EXERCISE AIM
Which lines run from the line with "## SerilogLoggingActionFilter" through the line with "Added properties to" in the entries below? Print them exactly, both ends included, and nothing more.

Stored data entries
- - - - - - -
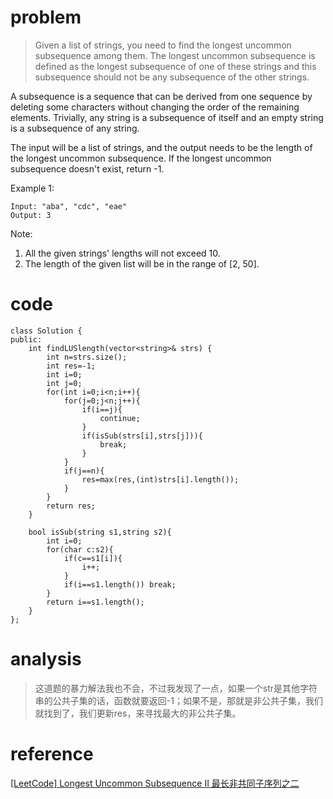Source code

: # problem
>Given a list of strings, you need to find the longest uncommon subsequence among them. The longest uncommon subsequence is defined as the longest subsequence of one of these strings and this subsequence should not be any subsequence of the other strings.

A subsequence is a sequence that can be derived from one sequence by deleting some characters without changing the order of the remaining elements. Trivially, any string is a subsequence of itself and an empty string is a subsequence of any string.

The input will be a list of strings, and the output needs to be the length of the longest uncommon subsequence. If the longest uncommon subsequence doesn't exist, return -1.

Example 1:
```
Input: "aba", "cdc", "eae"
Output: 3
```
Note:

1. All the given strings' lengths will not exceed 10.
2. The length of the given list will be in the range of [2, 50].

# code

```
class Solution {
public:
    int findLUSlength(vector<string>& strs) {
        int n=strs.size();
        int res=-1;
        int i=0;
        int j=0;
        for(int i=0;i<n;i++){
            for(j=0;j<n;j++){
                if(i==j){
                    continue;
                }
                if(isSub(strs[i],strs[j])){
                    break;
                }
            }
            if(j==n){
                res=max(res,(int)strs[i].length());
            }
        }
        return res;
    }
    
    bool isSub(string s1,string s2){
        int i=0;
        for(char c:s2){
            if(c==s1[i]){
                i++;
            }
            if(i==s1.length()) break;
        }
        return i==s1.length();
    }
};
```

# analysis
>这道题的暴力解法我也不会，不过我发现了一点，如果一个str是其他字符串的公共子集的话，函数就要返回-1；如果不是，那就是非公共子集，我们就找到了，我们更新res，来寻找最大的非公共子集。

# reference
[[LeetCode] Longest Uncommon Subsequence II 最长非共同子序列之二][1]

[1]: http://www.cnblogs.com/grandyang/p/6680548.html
- - - - - - -
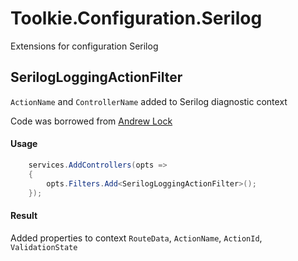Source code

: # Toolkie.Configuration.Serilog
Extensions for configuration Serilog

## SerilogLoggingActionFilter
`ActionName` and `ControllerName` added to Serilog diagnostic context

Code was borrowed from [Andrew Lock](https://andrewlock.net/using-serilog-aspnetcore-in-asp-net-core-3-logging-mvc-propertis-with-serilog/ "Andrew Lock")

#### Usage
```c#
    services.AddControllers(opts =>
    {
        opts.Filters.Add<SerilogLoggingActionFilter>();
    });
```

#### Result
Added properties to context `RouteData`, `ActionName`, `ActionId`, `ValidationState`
- - - - - - -
ANSWER SECTION
## SerilogLoggingActionFilter
`ActionName` and `ControllerName` added to Serilog diagnostic context

Code was borrowed from [Andrew Lock](https://andrewlock.net/using-serilog-aspnetcore-in-asp-net-core-3-logging-mvc-propertis-with-serilog/ "Andrew Lock")

#### Usage
```c#
    services.AddControllers(opts =>
    {
        opts.Filters.Add<SerilogLoggingActionFilter>();
    });
```

#### Result
Added properties to context `RouteData`, `ActionName`, `ActionId`, `ValidationState`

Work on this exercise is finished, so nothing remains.